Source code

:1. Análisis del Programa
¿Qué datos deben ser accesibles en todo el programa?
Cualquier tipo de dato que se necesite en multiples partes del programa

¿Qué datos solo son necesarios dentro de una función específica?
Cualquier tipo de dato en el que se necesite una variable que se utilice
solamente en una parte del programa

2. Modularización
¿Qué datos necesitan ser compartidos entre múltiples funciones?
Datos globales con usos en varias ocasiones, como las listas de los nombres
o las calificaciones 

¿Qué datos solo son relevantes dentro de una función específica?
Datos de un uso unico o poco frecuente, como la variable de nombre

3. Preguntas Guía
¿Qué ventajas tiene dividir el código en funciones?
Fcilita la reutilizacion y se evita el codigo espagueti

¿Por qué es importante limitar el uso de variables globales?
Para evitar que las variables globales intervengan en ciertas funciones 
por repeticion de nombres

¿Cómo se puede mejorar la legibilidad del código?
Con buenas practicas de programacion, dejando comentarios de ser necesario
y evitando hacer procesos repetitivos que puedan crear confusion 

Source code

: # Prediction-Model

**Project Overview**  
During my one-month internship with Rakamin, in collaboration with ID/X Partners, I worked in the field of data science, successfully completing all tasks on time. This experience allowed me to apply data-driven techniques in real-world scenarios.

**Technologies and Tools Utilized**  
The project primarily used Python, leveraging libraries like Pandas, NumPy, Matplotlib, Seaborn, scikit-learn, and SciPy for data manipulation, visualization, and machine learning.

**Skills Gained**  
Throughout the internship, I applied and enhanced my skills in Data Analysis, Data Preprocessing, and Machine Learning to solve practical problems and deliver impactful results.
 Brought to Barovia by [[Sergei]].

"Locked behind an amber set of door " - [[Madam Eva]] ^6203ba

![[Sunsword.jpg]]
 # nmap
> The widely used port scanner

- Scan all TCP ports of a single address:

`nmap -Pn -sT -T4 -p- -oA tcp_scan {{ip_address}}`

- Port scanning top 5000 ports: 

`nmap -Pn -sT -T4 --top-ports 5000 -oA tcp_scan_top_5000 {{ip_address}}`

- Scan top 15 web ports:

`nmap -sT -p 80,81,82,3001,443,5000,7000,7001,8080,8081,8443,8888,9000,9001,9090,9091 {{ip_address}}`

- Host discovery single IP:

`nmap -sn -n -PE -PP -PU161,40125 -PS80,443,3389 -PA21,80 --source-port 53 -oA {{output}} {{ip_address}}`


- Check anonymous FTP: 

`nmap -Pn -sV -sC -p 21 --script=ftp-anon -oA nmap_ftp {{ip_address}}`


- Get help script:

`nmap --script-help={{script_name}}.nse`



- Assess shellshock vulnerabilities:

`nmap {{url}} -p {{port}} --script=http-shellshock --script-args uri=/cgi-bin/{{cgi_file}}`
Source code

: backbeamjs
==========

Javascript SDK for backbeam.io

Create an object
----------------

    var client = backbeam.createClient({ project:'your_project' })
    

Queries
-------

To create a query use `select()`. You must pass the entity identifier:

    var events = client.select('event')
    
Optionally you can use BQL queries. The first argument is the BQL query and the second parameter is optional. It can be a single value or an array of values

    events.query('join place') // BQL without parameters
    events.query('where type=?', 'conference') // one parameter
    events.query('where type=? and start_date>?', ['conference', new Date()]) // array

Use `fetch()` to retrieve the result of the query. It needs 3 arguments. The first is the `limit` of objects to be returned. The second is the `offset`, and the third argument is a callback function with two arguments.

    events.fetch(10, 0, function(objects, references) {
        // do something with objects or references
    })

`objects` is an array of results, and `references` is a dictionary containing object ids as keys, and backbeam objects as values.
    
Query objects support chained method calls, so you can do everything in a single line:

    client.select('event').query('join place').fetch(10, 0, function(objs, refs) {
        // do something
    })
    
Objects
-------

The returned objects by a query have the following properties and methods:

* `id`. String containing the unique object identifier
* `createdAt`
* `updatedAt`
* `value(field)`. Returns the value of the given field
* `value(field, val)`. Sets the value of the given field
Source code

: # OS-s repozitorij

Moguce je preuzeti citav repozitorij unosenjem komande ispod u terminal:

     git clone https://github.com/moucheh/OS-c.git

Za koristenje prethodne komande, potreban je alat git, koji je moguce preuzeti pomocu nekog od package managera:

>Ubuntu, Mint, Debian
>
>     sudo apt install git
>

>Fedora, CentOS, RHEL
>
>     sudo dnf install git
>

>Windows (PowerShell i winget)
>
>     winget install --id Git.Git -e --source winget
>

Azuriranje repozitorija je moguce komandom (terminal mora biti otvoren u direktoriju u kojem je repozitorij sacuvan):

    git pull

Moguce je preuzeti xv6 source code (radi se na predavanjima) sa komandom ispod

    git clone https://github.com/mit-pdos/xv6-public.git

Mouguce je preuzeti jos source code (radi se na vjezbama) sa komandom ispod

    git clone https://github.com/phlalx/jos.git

******

-- Directions --
Would you copy each line of the data exactly as it appears above?

-- Answer for the task --
Source code

:1. Análisis del Programa
¿Qué datos deben ser accesibles en todo el programa?
Cualquier tipo de dato que se necesite en multiples partes del programa

¿Qué datos solo son necesarios dentro de una función específica?
Cualquier tipo de dato en el que se necesite una variable que se utilice
solamente en una parte del programa

2. Modularización
¿Qué datos necesitan ser compartidos entre múltiples funciones?
Datos globales con usos en varias ocasiones, como las listas de los nombres
o las calificaciones 

¿Qué datos solo son relevantes dentro de una función específica?
Datos de un uso unico o poco frecuente, como la variable de nombre

3. Preguntas Guía
¿Qué ventajas tiene dividir el código en funciones?
Fcilita la reutilizacion y se evita el codigo espagueti

¿Por qué es importante limitar el uso de variables globales?
Para evitar que las variables globales intervengan en ciertas funciones 
por repeticion de nombres

¿Cómo se puede mejorar la legibilidad del código?
Con buenas practicas de programacion, dejando comentarios de ser necesario
y evitando hacer procesos repetitivos que puedan crear confusion 

Source code

: # Prediction-Model

**Project Overview**  
During my one-month internship with Rakamin, in collaboration with ID/X Partners, I worked in the field of data science, successfully completing all tasks on time. This experience allowed me to apply data-driven techniques in real-world scenarios.

**Technologies and Tools Utilized**  
The project primarily used Python, leveraging libraries like Pandas, NumPy, Matplotlib, Seaborn, scikit-learn, and SciPy for data manipulation, visualization, and machine learning.

**Skills Gained**  
Throughout the internship, I applied and enhanced my skills in Data Analysis, Data Preprocessing, and Machine Learning to solve practical problems and deliver impactful results.
 Brought to Barovia by [[Sergei]].

"Locked behind an amber set of door " - [[Madam Eva]] ^6203ba

![[Sunsword.jpg]]
 # nmap
> The widely used port scanner

- Scan all TCP ports of a single address:

`nmap -Pn -sT -T4 -p- -oA tcp_scan {{ip_address}}`

- Port scanning top 5000 ports: 

`nmap -Pn -sT -T4 --top-ports 5000 -oA tcp_scan_top_5000 {{ip_address}}`

- Scan top 15 web ports:

`nmap -sT -p 80,81,82,3001,443,5000,7000,7001,8080,8081,8443,8888,9000,9001,9090,9091 {{ip_address}}`

- Host discovery single IP:

`nmap -sn -n -PE -PP -PU161,40125 -PS80,443,3389 -PA21,80 --source-port 53 -oA {{output}} {{ip_address}}`


- Check anonymous FTP: 

`nmap -Pn -sV -sC -p 21 --script=ftp-anon -oA nmap_ftp {{ip_address}}`


- Get help script:

`nmap --script-help={{script_name}}.nse`



- Assess shellshock vulnerabilities:

`nmap {{url}} -p {{port}} --script=http-shellshock --script-args uri=/cgi-bin/{{cgi_file}}`
Source code

: backbeamjs
==========

Javascript SDK for backbeam.io

Create an object
----------------

    var client = backbeam.createClient({ project:'your_project' })
    

Queries
-------

To create a query use `select()`. You must pass the entity identifier:

    var events = client.select('event')
    
Optionally you can use BQL queries. The first argument is the BQL query and the second parameter is optional. It can be a single value or an array of values

    events.query('join place') // BQL without parameters
    events.query('where type=?', 'conference') // one parameter
    events.query('where type=? and start_date>?', ['conference', new Date()]) // array

Use `fetch()` to retrieve the result of the query. It needs 3 arguments. The first is the `limit` of objects to be returned. The second is the `offset`, and the third argument is a callback function with two arguments.

    events.fetch(10, 0, function(objects, references) {
        // do something with objects or references
    })

`objects` is an array of results, and `references` is a dictionary containing object ids as keys, and backbeam objects as values.
    
Query objects support chained method calls, so you can do everything in a single line:

    client.select('event').query('join place').fetch(10, 0, function(objs, refs) {
        // do something
    })
    
Objects
-------

The returned objects by a query have the following properties and methods:

* `id`. String containing the unique object identifier
* `createdAt`
* `updatedAt`
* `value(field)`. Returns the value of the given field
* `value(field, val)`. Sets the value of the given field
Source code

: # OS-s repozitorij

Moguce je preuzeti citav repozitorij unosenjem komande ispod u terminal:

     git clone https://github.com/moucheh/OS-c.git

Za koristenje prethodne komande, potreban je alat git, koji je moguce preuzeti pomocu nekog od package managera:

>Ubuntu, Mint, Debian
>
>     sudo apt install git
>

>Fedora, CentOS, RHEL
>
>     sudo dnf install git
>

>Windows (PowerShell i winget)
>
>     winget install --id Git.Git -e --source winget
>

Azuriranje repozitorija je moguce komandom (terminal mora biti otvoren u direktoriju u kojem je repozitorij sacuvan):

    git pull

Moguce je preuzeti xv6 source code (radi se na predavanjima) sa komandom ispod

    git clone https://github.com/mit-pdos/xv6-public.git

Mouguce je preuzeti jos source code (radi se na vjezbama) sa komandom ispod

    git clone https://github.com/phlalx/jos.git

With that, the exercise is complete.